When it was over, the three dwarves sank to the ground, shaking from their exertions. All three dwarves had gone up a level and gained a silver title. “MEAN KID KILLER.”
Jeremy felt sick inside. The Nrawth had been nasty, but they were living beings, and now they were dead. He'd gained some experience but no level or title. He quickly put another two levels on his fake stat sheet so the dwarves wouldn't suspect his stats were fake. If only he'd moved faster, not tried to speak to them, he'd be talking to the slave-girl seer, finding out what she meant. His reluctance to kill was becoming a problem.
“Good thing their fighters lived down to Nrawth fighter expectations,” Thorg said. “They're known throughout the universe for making huge amounts of alcoholic beverages vanish, but little else. Their spellcasters are another matter. How did you fight off their mental control?”
“I have a strong mental resistance,” he answered.
“I thought I did, too.”
“My resistance is racial, and this floor of the dungeon has raised it much higher than most beings are capable of.”
“Must be nice,” Thorg said. “There is no hell like people trying to kill us and not being able to move. I'm pretty sure you saved our lives. If you see anything in their dungeon effects you want. It's yours.”
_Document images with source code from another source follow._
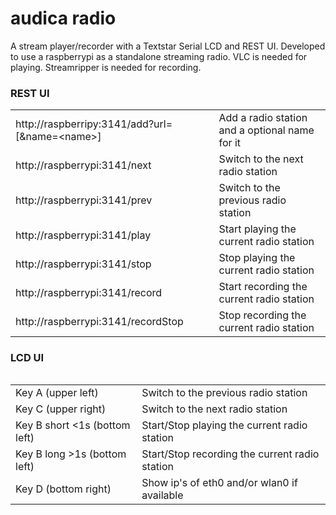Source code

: audica radio
============

A stream player/recorder with a Textstar Serial LCD and REST UI. Developed to use a raspberrypi as a standalone streaming radio.
VLC is needed for playing. Streamripper is needed for recording.

### REST UI

<table>
<tr><td>http://raspberripy:3141/add?url=<url>[&amp;name=&lt;name&gt;]</td><td>Add a radio station and a optional name for it</td></tr>
<tr><td>http://raspberrypi:3141/next</td><td>Switch to the next radio station</td></tr>
<tr><td>http://raspberrypi:3141/prev</td><td>Switch to the previous radio station</td></tr>
<tr><td>http://raspberrypi:3141/play</td><td>Start playing the current radio station</td></tr>
<tr><td>http://raspberrypi:3141/stop</td><td>Stop playing the current radio station</td></tr>
<tr><td>http://raspberrypi:3141/record</td><td>Start recording the current radio station</td></tr>
<tr><td>http://raspberrypi:3141/recordStop</td><td>Stop recording the current radio station</td></tr>
<table>

### LCD UI

<table>
<tr><td>Key A (upper left)</td><td>Switch to the previous radio station</td></tr>
<tr><td>Key C (upper right)</td><td>Switch to the next radio station</td></tr>
<tr><td>Key B short &lt;1s (bottom left)</td><td>Start/Stop playing the current radio station</td></tr>
<tr><td>Key B long &gt;1s (bottom left)</td><td>Start/Stop recording the current radio station</td></tr>
<tr><td>Key D (bottom right)</td><td>Show ip's of eth0 and/or wlan0 if available</td></tr>
</table>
Jeremy nodded, but didn't feel like he deserved much.
The dead adventurer's bodies dissolved, and dungeon effect boxes appeared. “You'd think a prince would have at least one decent spatial storage ring,” Brosh grumbled, looking through the prince's stuff. “This is the only one I've found, and it's tiny. Almost no storage space.”
“The dungeon may have claimed the good ones,” Thorg responded.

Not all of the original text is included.